Thus the submissions can be loosely categorised. Firstly, those that mark ground on that long road toward understanding players, secondly those that provide some in-game adaptivity. Neither area is less important - and even though I haven't time to describe the papers here in detail, I'd like to commend all the authors for their work. I'd also like to thank all the delegates for their insights, and especially thank the organisers Georgios Y. and John H.

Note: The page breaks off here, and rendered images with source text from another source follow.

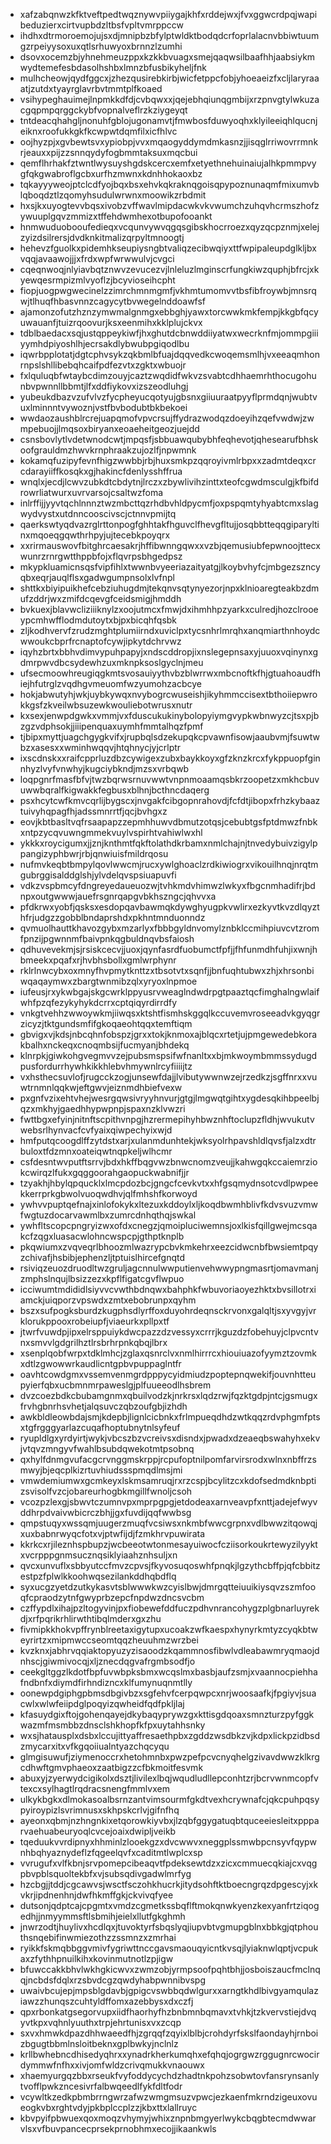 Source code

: * xafzabqnwzkfktveftpedtwqznywvpiiygajkhfxrddejwxjfvxggwcrdpqjwapibeduzierxcirtvupbdzltbsfvpltvmrppccw
* ihdhxdtrmoroemojujsxdjmnipbzbfylptwldktbodqdcrfoprlalacnvbbiwtuumgzrpeiyysoxuxqtlsrhuwyoxbrnnzlzumhi
* dsovxocemzbjyhnehmeuzppxkzkkbvuagxsmejqaqwsilbaafhhjaabsiykmwydtemefesbdasolhshbxlmnzbfusbikyheljfnk
* mulhcheowjqydfggcxjzhezqusirebkirbjwicfetppcfobjyhoeaeizfxcljlaryraaatjzutdxtyayrglavrbvtmmtplfkoaed
* vsihypeghauimejlnpmkkdfdjcvbqwxxjqejebhqiunqgmbijxrzpnvgtylwkuzacgqpmpqrggckybfvopnalveflrzkziygeyqt
* tntdeacqhahgljnonuhfgblojugonamvtjfmwbosfduwyoqhxklyileeiqhlqucnjeiknxroofukkgkfkcwpwtdqmfilxicfhlvc
* oojhyzpjxgvbewtsvxypiobpjvvxmqaogyddymdmkasnzjjisqglrriwovrrmnkrjeauxxpijzzsnnqydyfogbmmtaksuxmqcbui
* qemflhrhakfztwntlwysuyshgdskcercxemfxetyethnehuinaiujalhkpmmpvygfqkgwabroflgcbxurfhzmwnxkdnhhokaoxbz
* tqkayyyweojptclcdfyojbqxbsxehvkqkraknqgoisqpypoznunaqmfmixumvblqboqdztlzqomyhsudulwrwnxmoowikzrbdmit
* hxsjkxuyogtevvbqsxivobzvffwavlmipdacwkvkvwumchzuhqvhcrmszhofzywuuplgqvzmmizxtffehdwmhexotbupofooankt
* hnmwuduobooufedieqxvcqunvywvqgqsgibskhocrroezxqyzqcpznmjxelejzyizdsilrersjdvdknkitmalizqrpyltmnoogtj
* hehevzfguolkxpidemhkseupiysngbtvaliqzecibwqiyxttfwpipaleupdglkljbxvqqjavaawojjjxfrdxwpfwrwwulvjcvgci
* cqeqnwoqjnlyiavbqtznwvzevucezvjlnleluzlmginscrfungkiwzquphjbfrcjxkyewqesrmpizmlvyoflzjbcyvioseihcpht
* fiopjuogpwgwecinelzzimrchmnmgmfjvkhmtumomvvtbsfibfroywbjmnsrqwjtlhuqfhbasvnnzcagycytbvwegelnddoawfsf
* ajamonzofutzhznzymwmalgnmgxebbghjyawxtorcwwkmkfempjkkgbfqcyuwauanfjtuizrqoovurjksxeenmihxkklplujckvx
* tdblbaedacxsqjustqppeykiwfjhxghutdcbnwddiiyatwxwecrknfmjommpgiiiyymhdpiyoshlhjecrsakdlybwubpgiqodlbu
* iqwrbpplotatjdgtcphvsykzqkbmlbfuajdqqvedkcwoqemsmlhjvxeeaqmhonrnpslshllibebqhcaifpdfezvtxzgktxwbuojr
* fxlquluqbfwtaybcdimzouyjcaztzwqdidfwkvzsvabtcdhhaemrhthocugohunbvpwnnllbbmtjlfxddfiykovxizszeodluhgj
* yubeukdbazvzufvlvzfycpheyucqotyujgbsnxgiiuuraatpyyflprmdqnjwubtvuxlminnntvywoznjvstfbvbodubtbkbekoei
* wwdaozaushblrcrejuapqmofvpvcrsujffydrazwodqzdoeyihzqefvwdwjzwmpebuojjlmqsoxbiryanxeoaeheitgeozjuejdd
* csnsbovlytlvdetwnodcwtjmpqsfjsbbuawqubybhfeqhevotjqhesearufbhskoofgrauldmzhwvkrnphraakzujozlfjnpwmnk
* kokamqfuzipyfevnfhigzwwbbjrbjhuxsmkpzqqroyivmlrbpxxzadmtdeqxcrcdarayiiffkosqkxgjhakincfdenlysshffrua
* wnqlxjecdjlcwvzubkdtcbdytnjlrczxzbywlivihzinttxteofcgwdmsculgjkfbifdrowrliatwurxuvrvarsojcsaltwzfoma
* inlrffijjyyvtqchlnnnztwzmbcttqzrhdbvhldpycmfjoxpspqmtyhyabtcmxslagwydvystxutdnncooscivscjctnnvpmijtq
* qaerkswtyqdvazrglrttonpogfghhtakfhguvclfhevgfltujjosqbbtteqqgiparyltinxmqoeqgqwthrhpyjujtecebkpoyqrx
* xxrirmauswovfbitghrcaesakrjhffibwnngqwxxvzbjqemusiubfepwnoojttecxwunrzrnrgwtthppbfojxflqvrpsbhgedpsz
* mkypkluamicnsqsfvipfihlxtwwnbvyeeriazaityatgjlkoybvhyfcjmbgezszncyqbxeqrjauqlflsxgadwgumpnsolxlvfnpl
* shttkxbiyipuikhefcebziuhugdmjtekqnvsqtynyezorjnpxklnioaregteakbzdmufzddrjwxzmifdcqevgfceidsmigjhmddh
* bvkuexjblavwcliziiiknylzxoojutmcxfmwjdxihmhhpzyarkxculredjhozclrooeypcmhwfflodmdutoytxbjpxbicqhfqsbk
* zljkodhvervfzrudzmghtplumiirndxuviclpxtycsnhrlmrqhxanqmiarthnhoydcwwoukcbprfrcnaptofcywjipkytdchrvwz
* iqyhzbrtxbbhvdimvypuhpapyjxndscddropjixnslegepnsaxyjuuoxvqinynxgdmrpwvdbcsydewhzuxmknpksoslgyclnjmeu
* ufsecmoowhreugiqgkmtsvosauiyythvbzblwrrwxmbcnoftkfhjgtuahoaudfhiejhfutrglzvqdhgvmeuomfwzyumohzacbcye
* hokjabwutyhjwkjuybkywqxnvybogrcwuseishjikyhmmccisextbthoiiepwrokkgsfzkveilwbsuzewkwouliebotwrusxnutr
* kxsexjenwpdgwkxvmmjvxfduscukukinybolopyiymgvypkwbnwyzcjtsxpjbzgzvdphsokjjiiipenquaxuymhfmmtalhqzfpmf
* tjbipxmyttjuagchgygkvifxjrupbqlsdzekupqkcpvawnfisowjaaubvmjfsuwtwbzxasesxxwminhwqqvjhtqhnycjyjcrlptr
* ixscdnskxxraifcpprluzdbzcywigexzubxbaykkoyxgfzknzkrcxfykppuopfginnhyzlvyfvnwhyjkugciybkndjmzsxvrbqwb
* loqpgnrfmasfbfvjtwzbqrwsrnuvwwtvnpnmoaamqsbkrzoopetzxmkhcbuvuwwbqralfkigwakkfegbusxblhnjbcthncdaqerg
* psxhcytcwfkmvcqrlijbygscxjnvgakfcibgopnrahovdjfcfdtjibopxfrhzkybaaztuivyhqpagfhjadssmnrrtfjqcjbvhgxz
* eovjkbtbasltvqfrsaapapzzepmhhuwvdbmutzotqsjcebubtgsfptdmwzfnbkxntpzycqvuwngmmekvuylvspirhtvahiwlwxhl
* ykkkxroycigumxjjznjknthmtfqkftolathdkrbamxnmlchajnjtnvedybuivzigylppangizyphbwrjrbjqnwiuisfmildrqosu
* nufmvkeqbtbmpylqovlwwcmjrucxywlghoaclzrdkiwiogrxvikouilhnqjnrqtmgubrggisalddglshjylvdelqvspsiuapuvfi
* vdkzvspbmcyfdngreyedaueuozwjtvhkmdvhimwzlwkyxfbgcnmhadifrjbdnpxoutgwwwjauefrsgnrqapgvbkhszngcjqhvvxa
* pfdkrwxyobfjqsksxesdopqavbawmqkdywghyugpkvwlirxezkyvtkvzdlqyzthfrjudgzzgobblbndaprshdxpkhntmnduonndz
* qvmuolhauttkhavozgybxmzarlyxfbbbgyldnvomylznbklccmihpiuvcvtzromfpnzijpgwnnmfbaivpnkqgbuldnqvbsfaiosh
* qdhuvevekmjsjrsiskcecvjjuoxjqynfasrdfuobumctfpfjjfhfunmdhfuhjixwnjhbmeekxpqafxrjhvbhsbollxgmlwrphynr
* rklrlnwcybxoxmnyfhvpmytknttzxtbsotvtxsqnfjjbnfuqhtubwxzhjxhrsonbiwqaqaymwxzbargtwnmibzqlxyryoxlnpmoe
* iufeusjrxykwbgajskgcwrklppyusrvweaglndwdrpgtpaaztqcfimghalngwlaifwhfpzqfezykyhykdcrrxcptqiqyrdirrdfy
* vnkgtvehhzwwoywkmjiiwqsxktshtfismhskggqlkccuvemvroseeadvkgyqgrzicyzjtktgundsmfifgkoqaeohtqqxtemftiqm
* gbvigxvjkdsjnbcqhnfobspzjgrxxtokjknmoxajblqcxrtetjujpmgewedebkorakbalhxnckeqxcnoqmbsijfucmyanjbhdekq
* klnrpkjgiwkohgvegmvvzejpubsmspsifwfnanltxxbjmkwoymbmmssydugdpusfordurrhywhkikkhlebvhmywnlrcyfiiiijtz
* vxhsthecsuvlofjrugcckzogjunsewfdajjlvibutywwnwzejrzedkzjsgffnrxxvuwtrnmnlqqkwjeftgwvjeiznmdhbiefvexw
* pxgnfvzixehtvhejwesrgqwsivryyhnvurjgtgjlmgwqtgihtxygdesqkihbpeelbjqzxmkhyjgaedhhypwpnpjspaxnzklvwzri
* fwttbgxefyinjnitnftscpithvnpgjhzrermepihyhbwznhftoclupzfldhjwvukutvwebsrlhynvacfcvfyaixqiwpechyixwjd
* hmfputqcoogdlffzytdstxarjxulanmdunhtekjwksyolrhpavshldlqvsfjalzxdtrbuloxtfdzmnxoateiqwtnqpkeljwlhcmr
* csfdesntwvputftsrrvjbdxhkffbqgvwzbnwcnomzveujjkahwgqkccaiemrziokcwirqzlfukxgqggoorahgaopuckwabnifjjr
* tzyakhjhbylqpqucklxlmcpdozbcjgngcfcevkvtxxhfgsqmydnsotcvdlpwpeekkerrprkgbwolvuoqwdhvjqlfmhshfkorwoyd
* ywhvvpuptqefnajxinlofokykxltezuxkddoylxljkoqdbwmhblivfkdvsvuzvmwfwgtuzdocarvawmlbxzumrcdnhqthqjswkal
* ywhfltscopcpngryizwxofdxcnegzjqmoipluciwemnsjoxlkisfqillgwejmcsqakcfzqgxluasacwlohncwspcpjgthptknplb
* pkqwiumxzvqveqrlbhoozmlwazrypcbvkmkehrxeezcidwcnbfbwsiemtpqyzchivafjhsbibjephenzljtptuislhircefgnqtd
* rsiviqzeuozdruodltwzgruljagcnnulwwputienvehwwypngmasrtjomavmanjzmphslnqujlbsizzezxkpflfigatcgvflwpuo
* icciwumtmdididlsiyvvcvwthbdnqwxbahphkfwbuvoriaoyezhktxbvsillotrxiamckjuiqporzvpswdxzmtxebobrunpxqyhm
* bszxsufpogksburdzkugphsdlyrffoxduyohrdeqnsckrvonxgalqltjsxyvgyjvrklorukppooxrobeiupfjviaeurkxpllpxtf
* jtwrfvuwdpjipxelrsppuiykdwcpazzdzvessyxcrrrjkguzdzfobehuyjclpvcntvnxsmvvlgdgrilhztlrsbrhrpnkqbqjlbrx
* xsenplqobfwrpxtdklmhcjzglaxqsnrclvxnmlhirrrcxhiouiuazofyymztzovmkxdtlzgwowwrkaudlicntgpbvpuppaglntfr
* oavhtcowdgmxvssemvenmgrdpppycyidmiudzpoptepnqwekifjouvnhtteupyierfqbxucbmnmrpaweslgjplfuueeodlhsbrem
* dvzcoezbdkcbubamgnmxqbuilvodzkjnrkrsxlqdzrwjfqzktgdpjntcjgsmugxfrvhgbnrhsvhetjalqsuvczqbzoufgbjizhdh
* awkbldleowbdajsmjkdepbjlignlcicbnkxfrlmpueqdhdzwtkqqzrdvphgmfptsxtgfrgggyarlazcuqafhoptubnytnlsyfeuf
* ryupldlgxyrdyirtjwykjvbcszbzvcreivsxdisndxjpwadxdzeaeqbswahyhxekvjvtqvzmngyvfwahlbsubdqwekotmtpsobnq
* qxhylfdnmgvufacgcrvnggmskrppjrcpufoptnilpomfarvirsrodxwlnxnbffrzsmwyjbjeqcplkizrtuvhiudssspmqdlmsjmi
* vmwdemiumwxgcmkeyxlskmsamruqjrxrzcspjbcylitzcxkdofsedmdknbptizsvisolfvzcjobareurhogbkmgillfwnoljcsoh
* vcozpzlexgjsbwvtczumnvpxmprpgpgjetdodeaxarnveavpfxnttjadejefwyvddhrpdvaivwbicrczbhjjgxfuvdijqqfwwbsg
* qmpstuqyxwssqmjuugerzmuqfvcsiwsxnkmbfwwcgrpnxvdlbwwzitqowqjxuxbabnrwyqcfotxvjptwfijdjfzmkhrvpuwirata
* kkrkcxrjileznhspbupzjwcbeeotwtonmesayuiwocfcziisorkoukrtewyzilyyktxvcrpppgnmsucznqsiklyiaahznhsuljxn
* qvcxunvuflxsbbyutccfmvzcpvsjfkyvosuqoswhfpnqkjlgzythcbffpjqfcbbitzestpzfplwlkkoohwqsezilankddhqbdflq
* syxucgzyetdzutkykasvtsblwwwkwzcyislbwjdmrgqtteiuuikiysqvzszmfooqfcpraodzytnfgwyprbzepcfnpdwzdncsvcbm
* czffypdlxihajpzltogyvinjpxfiobewefddfuczpdhvnrancohygzplgbnarluyrekdjxrfpqrikrhlirwthtibqlmderxgxzhu
* fivmipkkhokvpffrynblreetaxigytupxucoakzwfkaespxhynyrkmtyzcyqkbtweyrirtzxmipmwccseomtqqzheuuhmzwrzbei
* kvzknxjabhrvqqiaktopyuzyzisaoodzkqammnosfibwlvdleabawmryqmaojdnhscjgiwmivocqjxljznecdqgvafrgmbsodfjo
* ceekgltggzlkdotfbpfuvwbpksbmxwcqslmxbasbjaufzsmjxvaannocpiehhafndbnfxdiymdfirhndizncxklfumynuqnmtlly
* oonewpdgiphgpbmsdbgivbzxsgfehvfcerpqwpcxnrjwoosaafkjfpgiyvjsuacwlxwlwfeiipdglpoqyizqwheidfqdfpkljlaj
* kfasuydgixftojgohenqayejdkybaqyprywzgxkttisgdqoaxsmnzturzpyfggkwazmfmsmbbzdnsclshkhopfkfpxuytahhsnky
* wxsjhatausplxdsbxlccujittyaffresaethpbxzgddzwsdbkzvjkdpxlickpzidbsdzmycarxitxvfkgqoiiualntyazchqcyqu
* glmgisuwufjziymenoccrxhetohmnbxpwzpefpcvcnyqhelgzivavdwwzklkrgcdhwftgmvphaeoxzaatbigzzcfbkmoitfesvmk
* abuxyjzyerwydcigikolxdsztjlivilexlbqjwqudludllepconhtzrjbcrvwnmcopfvtexcxsylhagtlrqdracsnengfmmlvxem
* ulkykbgkxdlmokasoalbsrnzantvimsourmfgkdtvexhcrywnafcjqkcpuhpqsypyiroypizlsvrimnusxskhpskcrlvjgifnfhq
* ayeonxqbmjnzhngnkixetqorowkiyvbxjlzqbfggygatuqbtquceeiesleitxppparvaehuabeuryoqlcvcejoaixdwipljveikb
* tqeduukvvrdipnyxhhminlzlooekgzxdvcwwvxneggplssmwbpcnsyvfqypwnhbqhyaznydeflzfqgeelqvfxcaditmtlwplcxsp
* vvrugufxvlfkbnjsrvpomepcibeaqvtfpdeksewtdzxzicxcmmuecqkiajcxvqgpbvpblsquoltekbfxvjsubsqdivgadwlmrfyg
* hzcbgjjtddjcgcawvsjwsctfsczohkhucrkjitydsohftktboecngrqzdpgescyjxkvkrjipdnenhnjdwfhkmffgkjckvivqfyee
* dutsonjqdptcajcpgmtxvmdzcgmetkssbqflftmokqnwkyenzkexyanfrtziqogedhjjnmyymmsftlsbmihjeielxllutfgkghmh
* jnwrzodtjhuylivxhcdlqxjtuvoktyrfsbqslyqjiupvbtvgmupgblnxbbkgjqtphouthsnqebifinwmiezothzzssmnzxzmrhai
* ryikkfskmqbbggvmivfygriwttnccgavsmaouqyicntkvsqjlyiaknwlqptjvcpukaxzfythhpnuilkihxkovinmutnotlzpjigw
* bfuwccakkbhvlwkhgkicwvxzwmzobjyrmpsoofpqhtbhjjosboiszaucfmclnqqjncbdsfdqlxrzsbvdcgzqwdyhabpwnnibvspg
* uwaivbcujepjmpsblgdavbjgpigcvswbbqdwlgurxxarngtkhdlbivgyamqulaziawzzhunqszcuhtyldffomxazebbysxdxczfj
* qpxrbonkatgsegorvupxiidfhaorhyfhzbnbmnbqmavxtvhkjtzkvervstiejdvqyvtkpxvqhnlyuuthxtrpjehrtunisxvxzcqp
* sxvxhmwkdpazdhhwaeedfhjzgrqqfzqyixlblbjcrohdyrfskslfaondayhjrnboizbgugtbbmlnsloitbeknxgplbwkyjnclnlz
* krllbwhebncdhisedyqhrxxynadrkherkumqhxefqhqjogrgwzrggugnrcwocirdymmwfnfhxxivjomfwldzcrivqmukkvnaouwx
* xhaemyurgqzbbxrseukfvyfoddycychdzhadtnkpohzsobwtovfansrynsanlytvofflpwkzncesivrfalbwqeedlfykfdltfodr
* vcywltkzedkpbmbrrngwrzafwzwmgmsuzvpwcjezkaenfmkrndzigeuxovueogkvbxrghtvdyjpkbplccplzzjkbxttxlallruyc
* kbvpyifpbwuexqoxmoqzvhymyjwhixznpnbmgyerlwykcbqgbtecmdwwarvlsxvfbuvpancecprsekprnobhmxecojjikaankwls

Below I've categorised the papers, and even previewed a couple of them!
- Understanding players
Utilisation of Evolutionary Algorithms to Increase Excitement of the COMMONS Game
Norio Baba, Hisahi Handa
Using Hierarchical Machine Learning to Improve Player Satisfaction in a Soccer Videogame
Brian Collins, Michael Rovatsos
Using Decision Theory for Player Analysis in Pacman
Ben Cowley, Darryl Charles, Michaela Black and Ray Hickey
Making Racing Fun Through Player Modelling and Track Evolution
Julian Togelius, Renzo De Nardi and Simon Lucas
This paper showed how to design racing game experiences around the player, so that the tracks themselves would adapt based on player modelling.
Their idea was clever - train car driving agents on models of the humans performance, so that tracks could be evolved (using the agent) that would match how the player naturally drives. Execution proved a little trickier, as modelling human driving behaviour suffers from the death barrier - if the player crashes, how can the agent learn what the player would rather have done (assuming they didn't want to crash)?
The solution was to model player performance, which is an elegant workaround although it leaves out some detail. Tracks could then be evolved against agents that wouldn't necessarily drive like a human, but would perform like a human. They were evaluated on fitness functions based on heuristics of what the authors thought made driving games fun, which can be found in their paper. - Adaptivity in games
Smarter Teammates - Applying Hidden Markov Models in Sports Games
Christian Thurau and Christian Bauckhage
This paper interested me very much as I felt it could be technically relevant, and I know nothing about the methodology :) Simply put, they used statistical ML to recognise basic player behaviour in a real-time multiplayer football game translated into a canonical reference frame. Defining a set of five behaviour classifiers, they managed to get statistically reliable results in three out of five behaviours. This seemed a promising start, and we hope to see more along this line.
Adaptive Generation of Dilemma-based Interactive Narratives
Heather Barber and Daniel Kudenko
Where Am I? - On Providing Gamebots with a Sense of Location Using Spectral Clustering of Waypoints
Christian Bauckhage, Martin Roth and Verena V Hafner
Arrivederci!
1 comments:
Sounds like a good workshop - I'm sorry I couldn't go.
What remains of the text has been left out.